Stored items:
________________________
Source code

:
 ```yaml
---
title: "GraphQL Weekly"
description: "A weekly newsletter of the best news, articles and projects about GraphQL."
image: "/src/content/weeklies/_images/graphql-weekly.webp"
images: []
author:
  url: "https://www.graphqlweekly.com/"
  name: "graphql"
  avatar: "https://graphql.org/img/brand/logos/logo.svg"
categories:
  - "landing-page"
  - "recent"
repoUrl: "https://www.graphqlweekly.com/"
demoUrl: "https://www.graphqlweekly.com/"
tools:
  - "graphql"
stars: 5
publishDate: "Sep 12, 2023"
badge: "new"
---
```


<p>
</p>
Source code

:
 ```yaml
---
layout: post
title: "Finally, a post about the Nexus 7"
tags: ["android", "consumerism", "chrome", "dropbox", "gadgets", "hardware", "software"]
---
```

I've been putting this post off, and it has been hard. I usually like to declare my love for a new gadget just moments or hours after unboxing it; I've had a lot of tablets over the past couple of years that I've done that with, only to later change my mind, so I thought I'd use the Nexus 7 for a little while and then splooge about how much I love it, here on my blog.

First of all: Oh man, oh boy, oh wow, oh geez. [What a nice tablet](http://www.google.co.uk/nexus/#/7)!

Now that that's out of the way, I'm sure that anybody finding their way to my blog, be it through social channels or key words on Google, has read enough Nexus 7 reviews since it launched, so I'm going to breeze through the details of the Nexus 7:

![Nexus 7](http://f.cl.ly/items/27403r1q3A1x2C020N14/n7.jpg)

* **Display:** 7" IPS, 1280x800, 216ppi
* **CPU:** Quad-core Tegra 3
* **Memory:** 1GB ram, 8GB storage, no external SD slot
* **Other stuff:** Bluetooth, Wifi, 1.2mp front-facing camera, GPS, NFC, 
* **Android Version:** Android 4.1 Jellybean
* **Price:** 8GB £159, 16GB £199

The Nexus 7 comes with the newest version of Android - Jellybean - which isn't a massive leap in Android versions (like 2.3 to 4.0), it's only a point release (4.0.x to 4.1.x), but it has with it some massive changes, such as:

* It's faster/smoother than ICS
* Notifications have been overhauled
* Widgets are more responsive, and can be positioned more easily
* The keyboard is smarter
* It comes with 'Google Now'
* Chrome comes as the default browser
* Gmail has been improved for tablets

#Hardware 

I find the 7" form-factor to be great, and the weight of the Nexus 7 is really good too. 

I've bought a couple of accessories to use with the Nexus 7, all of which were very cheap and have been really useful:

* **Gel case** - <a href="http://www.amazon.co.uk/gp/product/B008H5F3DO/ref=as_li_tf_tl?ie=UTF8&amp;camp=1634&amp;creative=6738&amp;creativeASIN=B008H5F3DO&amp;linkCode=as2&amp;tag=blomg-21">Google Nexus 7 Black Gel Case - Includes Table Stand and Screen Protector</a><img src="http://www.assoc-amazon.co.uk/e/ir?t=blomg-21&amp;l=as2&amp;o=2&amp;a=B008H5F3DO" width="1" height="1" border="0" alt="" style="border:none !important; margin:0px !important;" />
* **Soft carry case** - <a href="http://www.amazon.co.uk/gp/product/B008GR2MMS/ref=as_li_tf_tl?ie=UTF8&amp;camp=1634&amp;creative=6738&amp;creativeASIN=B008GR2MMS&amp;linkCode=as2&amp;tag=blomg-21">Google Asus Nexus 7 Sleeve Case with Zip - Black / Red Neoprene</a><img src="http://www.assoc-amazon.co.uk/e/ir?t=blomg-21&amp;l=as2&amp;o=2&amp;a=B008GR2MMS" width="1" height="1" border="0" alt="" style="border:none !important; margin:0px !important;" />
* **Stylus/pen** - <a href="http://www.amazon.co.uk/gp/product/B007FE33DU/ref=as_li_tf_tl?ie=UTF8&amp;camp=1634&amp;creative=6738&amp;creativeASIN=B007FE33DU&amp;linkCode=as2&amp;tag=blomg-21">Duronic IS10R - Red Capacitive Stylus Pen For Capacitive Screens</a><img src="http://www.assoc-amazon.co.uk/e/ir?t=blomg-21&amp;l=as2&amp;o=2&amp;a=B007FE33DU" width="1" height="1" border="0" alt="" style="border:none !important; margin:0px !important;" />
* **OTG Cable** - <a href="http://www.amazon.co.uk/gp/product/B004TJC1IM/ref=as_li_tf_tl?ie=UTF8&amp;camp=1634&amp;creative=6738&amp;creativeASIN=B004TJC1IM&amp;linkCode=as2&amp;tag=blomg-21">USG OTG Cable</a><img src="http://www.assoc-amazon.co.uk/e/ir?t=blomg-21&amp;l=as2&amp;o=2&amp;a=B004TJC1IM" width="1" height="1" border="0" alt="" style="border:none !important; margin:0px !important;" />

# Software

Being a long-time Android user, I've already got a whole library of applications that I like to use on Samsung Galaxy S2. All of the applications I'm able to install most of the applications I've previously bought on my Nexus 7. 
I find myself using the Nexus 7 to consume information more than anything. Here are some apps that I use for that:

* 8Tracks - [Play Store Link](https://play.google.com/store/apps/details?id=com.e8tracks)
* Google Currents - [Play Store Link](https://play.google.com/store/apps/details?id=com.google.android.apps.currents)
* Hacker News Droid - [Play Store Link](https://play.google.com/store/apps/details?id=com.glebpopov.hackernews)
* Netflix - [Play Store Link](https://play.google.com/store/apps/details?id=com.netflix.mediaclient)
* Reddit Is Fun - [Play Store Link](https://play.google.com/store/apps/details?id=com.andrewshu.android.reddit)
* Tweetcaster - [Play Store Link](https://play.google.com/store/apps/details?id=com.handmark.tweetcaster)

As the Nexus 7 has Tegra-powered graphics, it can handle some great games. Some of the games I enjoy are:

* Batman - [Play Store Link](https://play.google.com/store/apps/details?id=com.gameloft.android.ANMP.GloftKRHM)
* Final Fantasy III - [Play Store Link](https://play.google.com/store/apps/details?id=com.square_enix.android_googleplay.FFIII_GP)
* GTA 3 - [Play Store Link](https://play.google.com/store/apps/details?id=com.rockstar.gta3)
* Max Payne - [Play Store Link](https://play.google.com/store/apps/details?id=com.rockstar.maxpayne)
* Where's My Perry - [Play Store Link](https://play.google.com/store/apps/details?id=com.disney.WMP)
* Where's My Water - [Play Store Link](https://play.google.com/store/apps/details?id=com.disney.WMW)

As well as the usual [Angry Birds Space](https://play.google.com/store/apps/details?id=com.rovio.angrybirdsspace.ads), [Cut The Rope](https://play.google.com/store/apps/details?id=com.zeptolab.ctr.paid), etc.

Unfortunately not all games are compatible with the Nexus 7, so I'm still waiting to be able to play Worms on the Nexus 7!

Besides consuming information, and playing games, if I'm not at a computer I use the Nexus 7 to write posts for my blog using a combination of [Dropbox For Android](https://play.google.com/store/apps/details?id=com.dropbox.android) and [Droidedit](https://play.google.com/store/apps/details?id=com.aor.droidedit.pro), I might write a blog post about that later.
________________________
Aim of the exercise ▸ With the string "really" as the key, filter the data above and show the lines that match.

Expected output ▸
I find the 7" form-factor to be great, and the weight of the Nexus 7 is really good too. 
I've bought a couple of accessories to use with the Nexus 7, all of which were very cheap and have been really useful:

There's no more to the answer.